05 · Case Study
Connecting the Dots Across Maintenance Events
Four open tickets, one airplane, four different owners. Before grouping shipped, AirExpert had no idea those tickets belonged together — so the team didn’t either, until someone walked over and said it out loud. As Lead Product Designer I introduced a coordination primitive that lets tickets travel together, so the connection between jobs shows up before someone has to chase it down.
The problem
AirExpert treated every ticket as its own effort, even when a handful of them all belonged to the same aircraft and the same maintenance event. Tickets opened minutes or days apart on the same tail number, by different owners, made it easy to miss that two jobs were competing for the same downtime, the same tools, or the same mechanic.
On the hangar floor this surfaced as duplicated work, conflicting priorities, and last-minute coordination calls.

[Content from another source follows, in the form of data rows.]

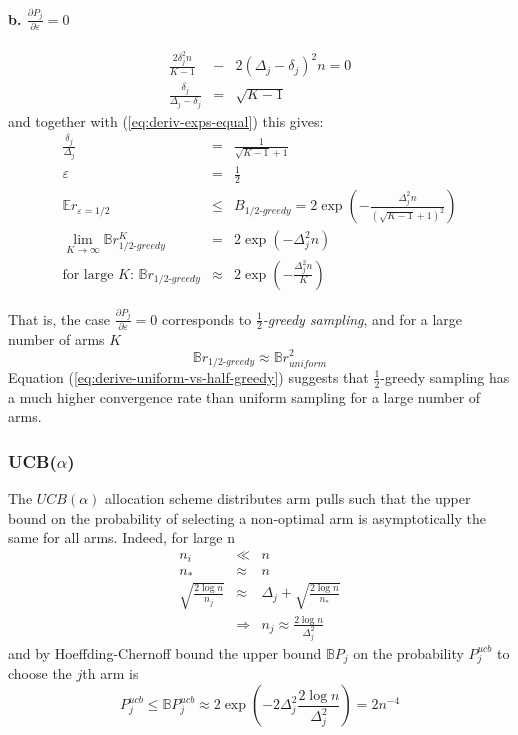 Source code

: \documentclass{article}
\newcommand {\IE} {\ensuremath {\mathbb{E}}}
\begin{document}
\paragraph{b. {\large $\frac {\partial P_j} {\partial \varepsilon}=0$}}

\begin{eqnarray*}
\frac {2\delta_j^2 n} {K-1}
  &-& 2(\Delta_j-\delta_j)^2n=0\\
\frac {\delta_j} {\Delta_j-\delta_j}&=&\sqrt {K-1}
\end{eqnarray*}
and together with (\ref{eq:deriv-exps-equal}) this gives:
\begin{eqnarray}
\frac {\delta_j} {\Delta_j}&=&\frac 1 {\sqrt {K-1}+1}\nonumber\\
\varepsilon&=&\frac 1 2\nonumber\\
\IE
r_{\varepsilon=1/2}&\le&B_{1/2\mbox{-}greedy}=2\exp\left(-\frac
  {\Delta_j^2n} {(\sqrt{K-1}+1)^2}\right)\nonumber\\
\lim_{K\to\infty}
\mathbb{B}r_{1/2\mbox{-}greedy}^K&=&2\exp\left(-{\Delta_j^2n}\right)\nonumber\\
\mbox{for large $K$: }\mathbb{B}r_{1/2\mbox{-}greedy}&\approx&2\exp\left(-\frac {\Delta_j^2n} K\right)
\label{eq:deriv-half-greedy-sampling}
\end{eqnarray}

That is, the case $\frac {\partial P_j} {\partial \varepsilon}=0$
corresponds to \emph{$\frac 1 2$-greedy sampling}, and for a large number of
arms $K$ 
\begin{equation}
\mathbb{B}r_{1/2\mbox{-}greedy}\approx \mathbb{B}r_{uniform}^2
\label{eq:derive-uniform-vs-half-greedy}
\end{equation}
Equation (\ref{eq:derive-uniform-vs-half-greedy}) suggests that
$\frac 1 2$-greedy sampling has a much higher convergence rate than uniform
sampling for a large number of arms.

\subsubsection{UCB($\alpha$)}
\label{app:derivations-asym-ucb}

The $UCB(\alpha)$ allocation scheme distributes arm pulls such that
the upper bound on the probability of selecting a non-optimal arm is
asymptotically the same for all arms. Indeed, for large n
\begin{eqnarray}
n_i&\ll&n\\
n_*&\approx&n\\
\sqrt {\frac {2 \log n} {n_j}}&\approx&\Delta_j+\sqrt {\frac {2\log n}
  {n_*}} \\
&\Rightarrow& n_j \approx \frac {2\log n} {\Delta_j^2}
\label{eq:deriv-ucb-asymptotic-nj}
\end{eqnarray}
and by Hoeffding-Chernoff bound the upper bound $\mathbb{B}P_j$ on the probability
$P_j^{ucb}$ to choose the $j$th arm is
\begin{equation}
P_j^{ucb}\le\mathbb{B}P_j^{ucb}\approx2\exp\left(-2\Delta_j^2\frac {2\log n}{\Delta_j^2}\right)
             =2n^{-4}
\end{equation}
\end{document}
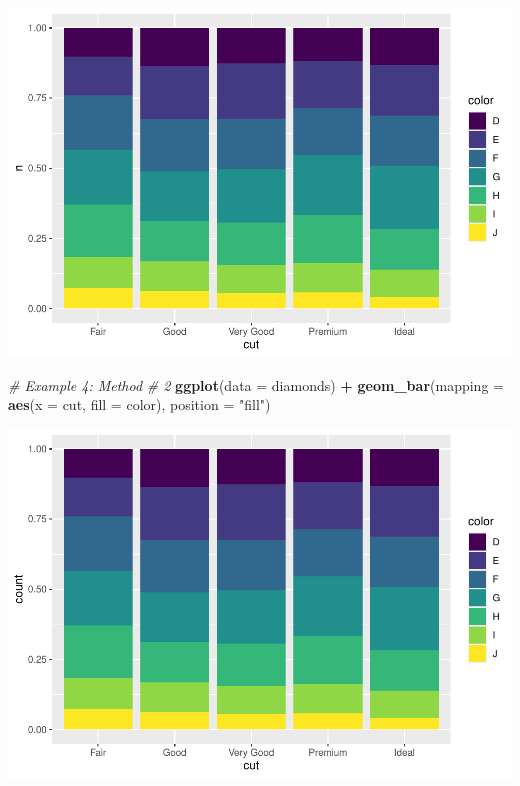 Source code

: \documentclass[
]{book}
\newenvironment{Shaded}{\begin{snugshade}}{\end{snugshade}}
\newcommand{\CommentTok}[1]{\textcolor[rgb]{0.56,0.35,0.01}{\textit{#1}}}
\newcommand{\DataTypeTok}[1]{\textcolor[rgb]{0.13,0.29,0.53}{#1}}
\newcommand{\KeywordTok}[1]{\textcolor[rgb]{0.13,0.29,0.53}{\textbf{#1}}}
\newcommand{\NormalTok}[1]{#1}
\newcommand{\OperatorTok}[1]{\textcolor[rgb]{0.81,0.36,0.00}{\textbf{#1}}}
\newcommand{\StringTok}[1]{\textcolor[rgb]{0.31,0.60,0.02}{#1}}
\begin{document}
\includegraphics{_main_files/figure-latex/unnamed-chunk-256-4.pdf}

\begin{Shaded}
\begin{Highlighting}[]
\CommentTok{# Example 4: Method}
\CommentTok{# 2}
\KeywordTok{ggplot}\NormalTok{(}\DataTypeTok{data =}\NormalTok{ diamonds) }\OperatorTok{+}
\StringTok{    }\KeywordTok{geom_bar}\NormalTok{(}\DataTypeTok{mapping =} \KeywordTok{aes}\NormalTok{(}\DataTypeTok{x =}\NormalTok{ cut,}
        \DataTypeTok{fill =}\NormalTok{ color),}
        \DataTypeTok{position =} \StringTok{"fill"}\NormalTok{)}
\end{Highlighting}
\end{Shaded}

\includegraphics{_main_files/figure-latex/unnamed-chunk-256-5.pdf}
\end{document}
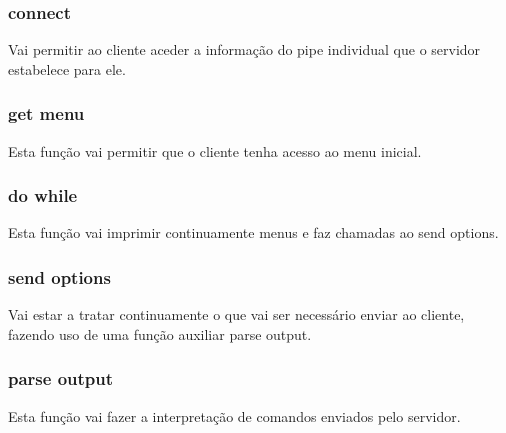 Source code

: \documentclass{article}
\begin{document}
\subsubsection{connect}
\label{sec:org5859cbe}

Vai permitir ao cliente aceder a informação do pipe individual que o servidor estabelece para ele.

\subsubsection{get menu}
\label{sec:org154afbc}

Esta função vai permitir que o cliente tenha acesso ao menu inicial.

\subsubsection{do while}
\label{sec:org053cdf9}

Esta função vai imprimir continuamente menus e faz chamadas ao send options.

\subsubsection{send options}
\label{sec:orgabf89f1}

Vai estar a tratar continuamente o que vai ser necessário enviar ao cliente, fazendo uso de uma função auxiliar parse output.

\subsubsection{parse output}
\label{sec:org747d66f}

Esta função vai fazer a interpretação de comandos enviados pelo servidor.
\end{document}
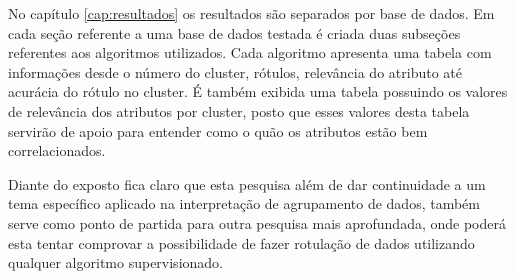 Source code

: 
No capítulo \ref{cap:resultados} os resultados são separados por base de dados. Em cada seção referente a uma base de dados testada é criada duas subseções referentes aos algoritmos utilizados. Cada algoritmo apresenta uma tabela com informações desde o número do cluster, rótulos, relevância do atributo até acurácia do rótulo no cluster. É também exibida uma tabela possuindo os valores de relevância dos atributos por cluster, posto que esses valores desta tabela servirão de apoio para entender como o quão os atributos estão bem correlacionados.


Diante do exposto fica claro que esta pesquisa além de dar continuidade a um tema específico aplicado na interpretação de agrupamento de dados, também serve como ponto de partida para outra pesquisa mais aprofundada, onde poderá esta tentar comprovar a possibilidade de fazer rotulação de dados utilizando qualquer algoritmo supervisionado.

Sometimes critical repairs got delayed and grounding time stretched. Teams needed a way for the product to show ticket relationships up front, so the connection between jobs didn’t depend on someone remembering to mention it.
The solution
I designed a grouping model that connects tickets tied to the same plane and the same maintenance context. Users can group tickets during creation, add tickets to existing groups later, and separate them when the relationship no longer holds. The UI carries grouped work wherever mechanics and coordinators already spend time: the ticket detail, the aircraft page, the assignment list. Coordination becomes a shape the product shows you rather than a meeting on the floor.
Flexible grouping workflows
Tickets don’t arrive in tidy batches, and the grouping model can’t pretend they do. Teams can group at creation, join an existing group after the fact, or separate a ticket when the relationship changes. Each path is reversible. Each action is attributed. The product flags “3 other events open for this tail” the moment the fourth ticket gets created, so coordination doesn’t depend on memory.
Contextual visibility
A group identifier travels with the work. The same “N37513 · Buffalo · Cross-system inspection” chip surfaces on the ticket detail page, on the aircraft summary, and inside a mechanic’s personal assignment list. Coordination stops being a separate task and becomes a permanent feature of the screens people already use.
First-class treatment, not admin burden
Grouping had to be fast or it wouldn’t get used during urgent repairs. The flow lives inside the primary workflow rather than in a separate management screen: drag-and-drop rather than form-and-submit, language pulled from the hangar floor (“Buffalo · Cross-system inspection”) rather than admin jargon, and a reversible save so users can act quickly without fear of breaking the audit trail.
Research & approach
- 01 Created personas by clustering patterns across responsibility level, urgency, and ticket-switching frequency. Two key mindsets emerged: mechanics who execute repairs and need fast context, and coordinators who manage work and need confidence that nothing conflicts. The design has to serve both without becoming two products.
- 02 Mapped the customer journey from aircraft arrival with multiple issues through inspection findings, identifying the critical pain point: when new tickets get created later for the same plane, priorities shift and uncommunicated dependencies appear. The journey map turned a vague complaint into a specific moment the design could attack.
- 03 Designed grouping as a first-class element of the ticket experience, not a hidden admin feature. Users can choose existing groups during creation or create new groups with names that match how teams actually talk about maintenance events (location and event, not internal IDs).
- 04 Built a grouped-tickets module on the ticket detail page showing related tickets, owners, and status, so mechanics could spot dependencies without leaving their workflow. The same module pattern surfaces on the aircraft view and the assignment list. One component, three contexts.
- 05 Ran usability testing with mechanics and maintenance leads using realistic scenarios: tickets created simultaneously, tickets added later, incorrect groupings needing to be undone. Iterated on language and confirmation patterns based on observed hesitation. The hesitation, not the verbal feedback, was where the real design problems lived.
Ticket grouping changed how we coordinate work on the floor. Now when a plane has multiple issues, everyone can see the full picture and plan together instead of stepping on each other.
Maintenance Operations Manager · Regional Airline
Team & leadership impact
- Led
- UX and UI design for the grouping initiative as Lead Product Designer
- Partnered with
- Maintenance managers, field technicians, and engineering on the ticket data model and rollout
The lasting contribution wasn’t the modal. It was the mental model. AirExpert tickets stopped being islands and started behaving like parts of a maintenance event. That framing reshaped how the team thought about adjacent surfaces (aircraft view, assignment list, reporting) and gave product a vocabulary for coordinating work that matched the way teams actually talk on the hangar floor.
What I’d do differently
We launched grouping as an opt-in behavior. Users had to actively assign a group when creating or editing a ticket. In hindsight I’d push harder for product-driven suggestions. When a fourth open ticket gets created for the same tail number, the system should propose grouping it with the existing three by default, with a one-click confirm. The design pattern was there. The willingness to nudge wasn’t. The teams who adopted grouping loved it. The teams who didn’t were the ones who never crossed the activation threshold.
The lasting contribution wasn’t the modal. It was the mental model — tickets that travel together, named the way the hangar floor actually talks.